Monday, February 2, 2015

Black or White, The Loft, Timbuktu, We'll Never Have Paris

Black or White
The Loft



Timbuktu
We'll Never Have Paris






The first Academy Award nominee from Mauritania highlights the week in film:


I surprised myself by liking the Kevin Costner-Octavia Spencer custody battle “Black or White,” with Costner as hard-drinking attorney Elliott Anderson, whose wife dies as the movie opens from wounds sustained in a car crash. He’s raising granddaughter Eloise (Jillian Estell), the love child of his own late daughter and Reggie (Andre Holland), a drug addict and felon and the son of real estate empress Rowena Jeffers (Spencer), better known to her vast extended family as “Grandma Wee Wee.” She engages her good son, legal eagle Jeremiah (Anthony Mackie), to bring suit for custody of Eloise. 

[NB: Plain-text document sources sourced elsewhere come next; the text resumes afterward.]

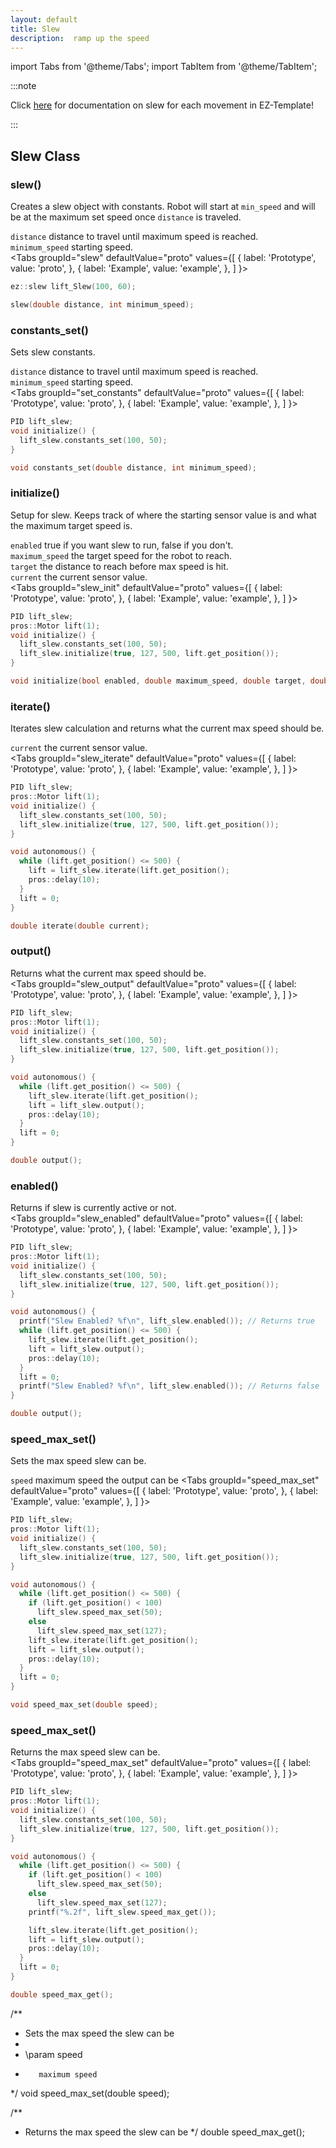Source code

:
 ```yaml
---
layout: default
title: Slew
description:  ramp up the speed
---
```

import Tabs from '@theme/Tabs';
import TabItem from '@theme/TabItem';


:::note

Click [here](https://ez-robotics.github.io/EZ-Template/category/autonomous-functions) for documentation on slew for each movement in EZ-Template!

:::


## Slew Class


### slew()
Creates a slew object with constants.  Robot will start at `min_speed` and will be at the maximum set speed once `distance` is traveled.

`distance` distance to travel until maximum speed is reached.  
`minimum_speed` starting speed.  
<Tabs
  groupId="slew"
  defaultValue="proto"
  values={[
    { label: 'Prototype',  value: 'proto', },
    { label: 'Example',  value: 'example', },
  ]
}>

<TabItem value="example">

```cpp
ez::slew lift_Slew(100, 60);
```

</TabItem>


<TabItem value="proto">

```cpp
slew(double distance, int minimum_speed);
```



</TabItem>
</Tabs>  




### constants_set()
Sets slew constants.    

`distance` distance to travel until maximum speed is reached.  
`minimum_speed` starting speed.  
<Tabs
  groupId="set_constants"
  defaultValue="proto"
  values={[
    { label: 'Prototype',  value: 'proto', },
    { label: 'Example',  value: 'example', },
  ]
}>

<TabItem value="example">

```cpp
PID lift_slew;
void initialize() {
  lift_slew.constants_set(100, 50);
}
```

</TabItem>


<TabItem value="proto">

```cpp
void constants_set(double distance, int minimum_speed);
```



</TabItem>
</Tabs>


### initialize()
Setup for slew.  Keeps track of where the starting sensor value is and what the maximum target speed is.  

`enabled` true if you want slew to run, false if you don't.  
`maximum_speed` the target speed for the robot to reach.    
`target` the distance to reach before max speed is hit.  
`current` the current sensor value.  
<Tabs
  groupId="slew_init"
  defaultValue="proto"
  values={[
    { label: 'Prototype',  value: 'proto', },
    { label: 'Example',  value: 'example', },
  ]
}>

<TabItem value="example">

```cpp
PID lift_slew;
pros::Motor lift(1);
void initialize() {
  lift_slew.constants_set(100, 50);
  lift_slew.initialize(true, 127, 500, lift.get_position());
}
```

</TabItem>


<TabItem value="proto">

```cpp
void initialize(bool enabled, double maximum_speed, double target, double current);
```



</TabItem>
</Tabs>




### iterate()
Iterates slew calculation and returns what the current max speed should be.  


`current` the current sensor value.  
<Tabs
  groupId="slew_iterate"
  defaultValue="proto"
  values={[
    { label: 'Prototype',  value: 'proto', },
    { label: 'Example',  value: 'example', },
  ]
}>

<TabItem value="example">

```cpp
PID lift_slew;
pros::Motor lift(1);
void initialize() {
  lift_slew.constants_set(100, 50);
  lift_slew.initialize(true, 127, 500, lift.get_position());
}

void autonomous() {
  while (lift.get_position() <= 500) {
    lift = lift_slew.iterate(lift.get_position();
    pros::delay(10);
  }
  lift = 0;
}
```

</TabItem>


<TabItem value="proto">

```cpp
double iterate(double current);
```



</TabItem>
</Tabs>




### output()
Returns what the current max speed should be.   
<Tabs
  groupId="slew_output"
  defaultValue="proto"
  values={[
    { label: 'Prototype',  value: 'proto', },
    { label: 'Example',  value: 'example', },
  ]
}>

<TabItem value="example">

```cpp
PID lift_slew;
pros::Motor lift(1);
void initialize() {
  lift_slew.constants_set(100, 50);
  lift_slew.initialize(true, 127, 500, lift.get_position());
}

void autonomous() {
  while (lift.get_position() <= 500) {
    lift_slew.iterate(lift.get_position();
    lift = lift_slew.output();
    pros::delay(10);
  }
  lift = 0;
}
```

</TabItem>


<TabItem value="proto">

```cpp
double output();
```



</TabItem>
</Tabs>




### enabled()
Returns if slew is currently active or not.   
<Tabs
  groupId="slew_enabled"
  defaultValue="proto"
  values={[
    { label: 'Prototype',  value: 'proto', },
    { label: 'Example',  value: 'example', },
  ]
}>

<TabItem value="example">

```cpp
PID lift_slew;
pros::Motor lift(1);
void initialize() {
  lift_slew.constants_set(100, 50);
  lift_slew.initialize(true, 127, 500, lift.get_position());
}

void autonomous() {
  printf("Slew Enabled? %f\n", lift_slew.enabled()); // Returns true
  while (lift.get_position() <= 500) {
    lift_slew.iterate(lift.get_position();
    lift = lift_slew.output();
    pros::delay(10);
  }
  lift = 0;
  printf("Slew Enabled? %f\n", lift_slew.enabled()); // Returns false
}
```

</TabItem>


<TabItem value="proto">

```cpp
double output();
```



</TabItem>
</Tabs>






### speed_max_set()
Sets the max speed slew can be.   

`speed`  maximum speed the output can be
<Tabs
  groupId="speed_max_set"
  defaultValue="proto"
  values={[
    { label: 'Prototype',  value: 'proto', },
    { label: 'Example',  value: 'example', },
  ]
}>

<TabItem value="example">

```cpp
PID lift_slew;
pros::Motor lift(1);
void initialize() {
  lift_slew.constants_set(100, 50);
  lift_slew.initialize(true, 127, 500, lift.get_position());
}

void autonomous() {
  while (lift.get_position() <= 500) {
    if (lift.get_position() < 100) 
      lift_slew.speed_max_set(50);
    else 
      lift_slew.speed_max_set(127);
    lift_slew.iterate(lift.get_position();
    lift = lift_slew.output();
    pros::delay(10);
  }
  lift = 0;
}
```

</TabItem>


<TabItem value="proto">

```cpp
void speed_max_set(double speed);
```



</TabItem>
</Tabs>




### speed_max_set()
Returns the max speed slew can be.   
<Tabs
  groupId="speed_max_set"
  defaultValue="proto"
  values={[
    { label: 'Prototype',  value: 'proto', },
    { label: 'Example',  value: 'example', },
  ]
}>

<TabItem value="example">

```cpp
PID lift_slew;
pros::Motor lift(1);
void initialize() {
  lift_slew.constants_set(100, 50);
  lift_slew.initialize(true, 127, 500, lift.get_position());
}

void autonomous() {
  while (lift.get_position() <= 500) {
    if (lift.get_position() < 100) 
      lift_slew.speed_max_set(50);
    else 
      lift_slew.speed_max_set(127);
    printf("%.2f", lift_slew.speed_max_get());

    lift_slew.iterate(lift.get_position();
    lift = lift_slew.output();
    pros::delay(10);
  }
  lift = 0;
}
```

</TabItem>


<TabItem value="proto">

```cpp
double speed_max_get();
```



</TabItem>
</Tabs>

  /**
   * Sets the max speed the slew can be
   *
   * \param speed
   *        maximum speed
   */
  void speed_max_set(double speed);

  /**
   * Returns the max speed the slew can be
   */
  double speed_max_get();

This sets the stage for some atypically credible movie courtroom drama, with Paula Newsome impressive as Judge Cummins, who controls the proceedings and makes law-based rulings the way real jurists do. The performances are uniformly strong, though Mackie can do little with a thankless part. Holland brings dimension to the bad seed Reggie, his failings motivated not by evil but emotional immaturity. I like that Estell keeps Eloise busy with kid stuff; while most child actors mug for the camera, she doesn’t seem to care that it’s there. Spencer brings sass and a lot of laughs to the larger-than-life Grandma Wee Wee, holding her own with Costner in several memorable confrontations.

But it is Costner’s movie – he’s poured millions of his own dollars into it – and what a nice second act he’s constructing to his career. He’s doing real acting here, not just being Kevin Costner, and in many of those confrontation scenes he shows strength by yielding the last word to Spencer or Holland. It’s only at the end of Elliott’s testimony that Costner allows himself an extended speech, but what a doozy it is, a seemingly clumsy but actually deeply eloquent effusion on race. Writer-director Mike Binder's words would make a useful starting point for a new kind of dialogue on the subject that gets beyond blame and recrimination to mutual understanding.

The jarring image of Eric Stonestreet – Cameron from “Modern Family” – as a poon hound is the only memory I’ll retain from the Lifetime Movie Network-worthy “The Loft,” about five rich Nola buddies who share a secret luxury apartment used exclusively for extramarital sexcapades. One morning, they discover the body of an unknown woman cuffed to the bed and stabbed to death. Each comes under suspicion, but their motives and subsequent actions are random products of the script. There’s no mystery here for a smart viewer to work on, just writers turning cranks before revealing which of the implausible possibilities “really happened.” 

Abderrahmane Sissako's "Timbuktu," one of the Oscar nominees for Foreign Language Film, employs elegantly constructed imagery and hypnotic music to weave a fabric of life in and outside the Malian city during a recent period of occupation by jihadists. Kidane, a mild-mannered cattle farmer, lives in a commodious tent in the dunes with his loving wife Satima and daughter Toya and their young shepherd, Issan. When the fisherman Amadou kills Issan's favorite cow ("GPS"), who's wandered away from the herd and become entangled in his net, Kidane crosses the lake to accost him in a scene that ends with Amadou's accidental drowning.

The Islamists sentence Kidane to death (even a legitimate tribunal would convict him of some form of homicide), while in other cases a street vendor is ordered to wear gloves while handling fish, a woman receives 80 lashes for playing music (a new offense), and two adulterers are buried in sand and stoned to death. Sissako paints a devastating portrait of women's lot throughout the Islamic world: second-class citizens at best, sub-human afterthoughts at worst. Those cowards who abide Islam (often while taking cheap shots at Christianity, an infinitely lesser threat) are either enemies of equality, hypocrites, or both.

The extended Woody Allen impersonation that is Simon Helberg's "We'll Never Have Paris" is neither the best nor the worst I've seen. He stars as Quinn, who's in a long-term relationship with Devon (Melanie Lynskey) and contemplating proposing as the picture opens. But when he learns that Kelsey (Maggie Grace), his comely co-worker at a flower shop, actually has feelings for him (she's leagues out of his league), he reassesses and Devon takes off for France. Helberg has written himself a few amusing bits of neurotica, but he's not believable as a chick magnet, and Lynskey, so good in "Happy Christmas," towers over him awkwardly. Dithering and overly forgiving, she almost manages to give an unappealing performance.